NOTE: at that stage d_make_discardable() does not reject dentries not
marked persistent - it acts as if the mark been set.
Rationale: less noise in series splitup that way. We want (and on the
next commit will get) simple_unlink() to do the right thing - remove
persistency, if it's there. However, it's used by many filesystems.
We would have either to convert them all at once or split simple_unlink()
into "want persistent" and "don't want persistent" versions, the latter
being the old one. In the course of the series almost all callers
would migrate to the replacement, leaving only two pathological cases
with the old one. The same goes for simple_rmdir() (two callers left in
the end), simple_recursive_removal() (all callers gone in the end), etc.
That's a lot of noise and it's easier to start with d_make_discardable()
quietly accepting non-persistent dentries, then, in the end, add private
copies of simple_unlink() and simple_rmdir() for two weird users (configfs
and apparmorfs) and have those use dput() instead of d_make_discardable().
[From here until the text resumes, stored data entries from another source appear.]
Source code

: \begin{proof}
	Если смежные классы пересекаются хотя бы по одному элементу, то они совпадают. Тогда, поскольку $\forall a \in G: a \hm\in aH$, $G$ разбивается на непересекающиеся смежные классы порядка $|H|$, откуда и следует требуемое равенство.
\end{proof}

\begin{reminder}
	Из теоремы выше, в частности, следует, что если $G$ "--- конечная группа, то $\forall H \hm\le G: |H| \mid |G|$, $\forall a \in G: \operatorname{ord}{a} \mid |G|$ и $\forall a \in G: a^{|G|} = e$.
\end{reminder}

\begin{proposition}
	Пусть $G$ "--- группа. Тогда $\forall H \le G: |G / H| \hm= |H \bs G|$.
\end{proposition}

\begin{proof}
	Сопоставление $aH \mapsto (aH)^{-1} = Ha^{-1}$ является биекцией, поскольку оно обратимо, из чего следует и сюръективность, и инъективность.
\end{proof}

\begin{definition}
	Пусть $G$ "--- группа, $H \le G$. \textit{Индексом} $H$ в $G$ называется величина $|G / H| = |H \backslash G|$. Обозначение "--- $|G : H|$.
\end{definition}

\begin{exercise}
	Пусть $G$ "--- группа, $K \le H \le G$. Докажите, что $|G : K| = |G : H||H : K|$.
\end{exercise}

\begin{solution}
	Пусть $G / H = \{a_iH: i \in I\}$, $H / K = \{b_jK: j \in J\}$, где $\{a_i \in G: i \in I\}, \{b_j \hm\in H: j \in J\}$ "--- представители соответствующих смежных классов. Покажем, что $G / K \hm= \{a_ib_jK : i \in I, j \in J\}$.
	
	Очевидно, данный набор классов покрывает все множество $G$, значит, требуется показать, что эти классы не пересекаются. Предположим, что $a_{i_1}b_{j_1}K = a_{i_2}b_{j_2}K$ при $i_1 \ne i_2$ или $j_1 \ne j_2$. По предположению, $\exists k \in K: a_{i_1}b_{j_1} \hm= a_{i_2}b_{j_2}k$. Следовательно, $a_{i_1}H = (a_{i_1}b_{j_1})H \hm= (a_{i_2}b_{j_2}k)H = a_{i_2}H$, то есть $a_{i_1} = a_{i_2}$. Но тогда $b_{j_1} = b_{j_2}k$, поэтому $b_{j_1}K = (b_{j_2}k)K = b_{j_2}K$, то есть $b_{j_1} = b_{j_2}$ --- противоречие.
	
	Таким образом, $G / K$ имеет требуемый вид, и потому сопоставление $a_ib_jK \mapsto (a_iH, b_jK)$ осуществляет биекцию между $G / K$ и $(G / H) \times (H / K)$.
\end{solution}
At that point we'd be left with all callers of d_make_discardable()
always passing persistent dentries, allowing to add a warning in it.
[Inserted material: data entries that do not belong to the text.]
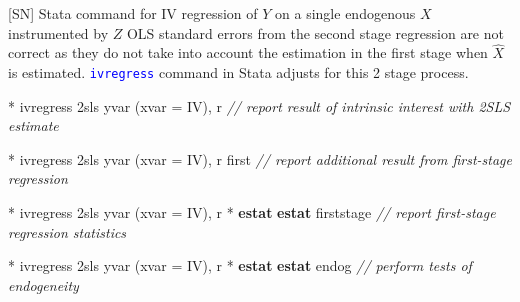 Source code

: \documentclass[
  10pt,
  ignorenonframetext,
]{beamer}
\newenvironment{Shaded}{\begin{snugshade}}{\end{snugshade}}
\newcommand{\CommentTok}[1]{\textcolor[rgb]{0.56,0.35,0.01}{\textit{#1}}}
\newcommand{\FunctionTok}[1]{\textcolor[rgb]{0.00,0.00,0.00}{#1}}
\newcommand{\KeywordTok}[1]{\textcolor[rgb]{0.13,0.29,0.53}{\textbf{#1}}}
\newcommand{\NormalTok}[1]{#1}
\begin{document}
\begin{frame}[fragile]{{[}SN{]} Stata command for IV regression of \(Y\)
on a single endogenous \(X\) instrumented by \(Z\)}
\protect\hypertarget{sn-stata-command-for-iv-regression-of-y-on-a-single-endogenous-x-instrumented-by-z}{}
OLS standard errors from the second stage regression are not correct as
they do not take into account the estimation in the first stage when
\(\hat{X}\) is estimated. \textcolor{blue}{\texttt{ivregress}} command
in Stata adjusts for this 2 stage process.

\small

\begin{Shaded}
\begin{Highlighting}[]
\NormalTok{* ivregress 2sls yvar (xvar = IV), }\FunctionTok{r}
\CommentTok{// report result of intrinsic interest with 2SLS estimate}
\end{Highlighting}
\end{Shaded}

\begin{Shaded}
\begin{Highlighting}[]
\NormalTok{* ivregress 2sls yvar (xvar = IV), }\FunctionTok{r}\NormalTok{ first}
\CommentTok{// report additional result from first{-}stage regression}
\end{Highlighting}
\end{Shaded}

\begin{Shaded}
\begin{Highlighting}[]
\NormalTok{* ivregress 2sls yvar (xvar = IV), }\FunctionTok{r}
\NormalTok{* }\KeywordTok{estat} \KeywordTok{estat}\NormalTok{ firststage}
\CommentTok{// report first{-}stage regression statistics}
\end{Highlighting}
\end{Shaded}

\begin{Shaded}
\begin{Highlighting}[]
\NormalTok{* ivregress 2sls yvar (xvar = IV), }\FunctionTok{r}
\NormalTok{* }\KeywordTok{estat} \KeywordTok{estat}\NormalTok{ endog}
\CommentTok{// perform tests of endogeneity}
\end{Highlighting}
\end{Shaded}
\end{frame}
\end{document}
[7/50] convert simple_{link,unlink,rmdir,rename,fill_super}() to new primitives
See above re quietly accepting non-peristent dentries in
simple_unlink(), simple_rmdir(), etc.
Converting filesystems:
[8/50] convert ramfs and tmpfs
[9/50] procfs: make /self and /thread_self dentries persistent
[10/50] configfs, securityfs: kill_litter_super() not needed
[11/50] convert xenfs
[12/50] convert smackfs
[13/50] convert hugetlbfs
[14/50] convert mqueue
[15/50] convert bpf
[16/50] convert dlmfs
[17/50] convert fuse_ctl
[18/50] convert pstore
[19/50] convert tracefs
[20/50] convert debugfs
[21/50] debugfs: remove duplicate checks in callers of start_creating()
[22/50] convert efivarfs
[23/50] convert spufs
[24/50] convert ibmasmfs
[25/50] ibmasmfs: get rid of ibmasmfs_dir_ops
[26/50] convert devpts
[27/50] binderfs: use simple_start_creating()
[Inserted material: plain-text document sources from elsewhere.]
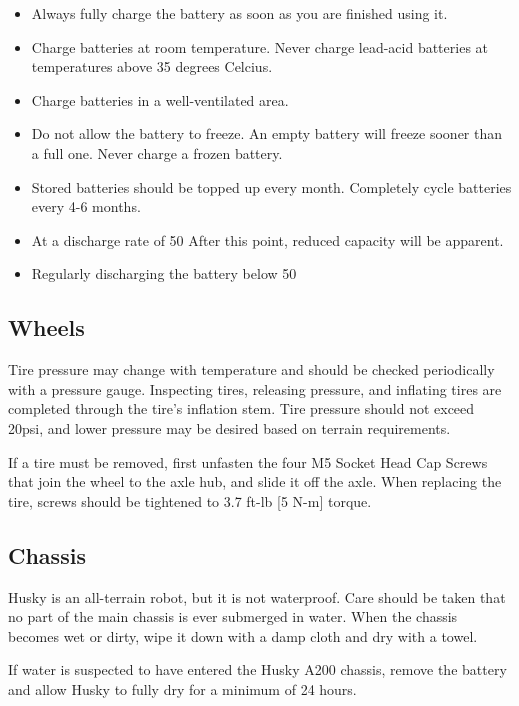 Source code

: \documentclass[]{clearpath-latex/clearpath-manual}
\begin{document}
\begin{itemize}
	\item Always fully charge the battery as soon as you are finished using it.
	\item Charge batteries at room temperature.  Never charge lead-acid batteries at temperatures above 35 degrees Celcius.
	\item Charge batteries in a well-ventilated area.
	\item Do not allow the battery to freeze.  An empty battery will freeze sooner than a full one.  Never charge a frozen battery.
	\item Stored batteries should be topped up every month.  Completely cycle batteries every 4-6 months.
	\item At a discharge rate of 50%
	After this point, reduced capacity will be apparent.
	\item Regularly discharging the battery below 50%
\end{itemize}

\subsection{Wheels}
Tire pressure may change with temperature and should be checked periodically with a pressure gauge. 
Inspecting tires, releasing pressure, and inflating tires are completed through the tire’s inflation stem. 
Tire pressure should not exceed 20psi, and lower pressure may be desired based on terrain requirements.

If a tire must be removed, first unfasten the four M5 Socket Head Cap Screws that join the wheel to the axle hub,
and slide it off the axle. When replacing the tire, screws should be tightened to 3.7 ft-lb [5 N-m] torque.

\subsection{Chassis}
Husky is an all-terrain robot, but it is not waterproof. Care should be taken that no part of the main 
chassis is ever submerged in water. When the chassis becomes wet or dirty, wipe it down with a damp cloth 
and dry with a towel.

If water is suspected to have entered the Husky A200 chassis, remove the battery and allow Husky to fully dry for a minimum of 24 hours.
\end{document}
[28/50] binderfs_binder_ctl_create(): kill a bogus check
[29/50] convert binderfs
[30/50] autofs_{rmdir,unlink}: dentry->d_fsdata->dentry == dentry there
[31/50] convert autofs
[32/50] convert binfmt_misc
[33/50] selinuxfs: don't stash the dentry of /policy_capabilities
[34/50] selinuxfs: new helper for attaching files to tree
[35/50] convert selinuxfs
[36/50] functionfs: switch to simple_remove_by_name()
[37/50] convert functionfs
[38/50] gadgetfs: switch to simple_remove_by_name()
[39/50] convert gadgetfs
[40/50] hypfs: don't pin dentries twice
[41/50] hypfs: switch hypfs_create_str() to returning int
[42/50] hypfs: swich hypfs_create_u64() to returning int
[43/50] convert hypfs
[44/50] convert rpc_pipefs
[45/50] convert nfsctl
[46/50] convert rust_binderfs
... and no kill_litter_super() callers remain, so we
can take it out:
[47/50] get rid of kill_litter_super()
Followups:
[48/50] convert securityfs
That was the last remaining user of simple_recursive_removal()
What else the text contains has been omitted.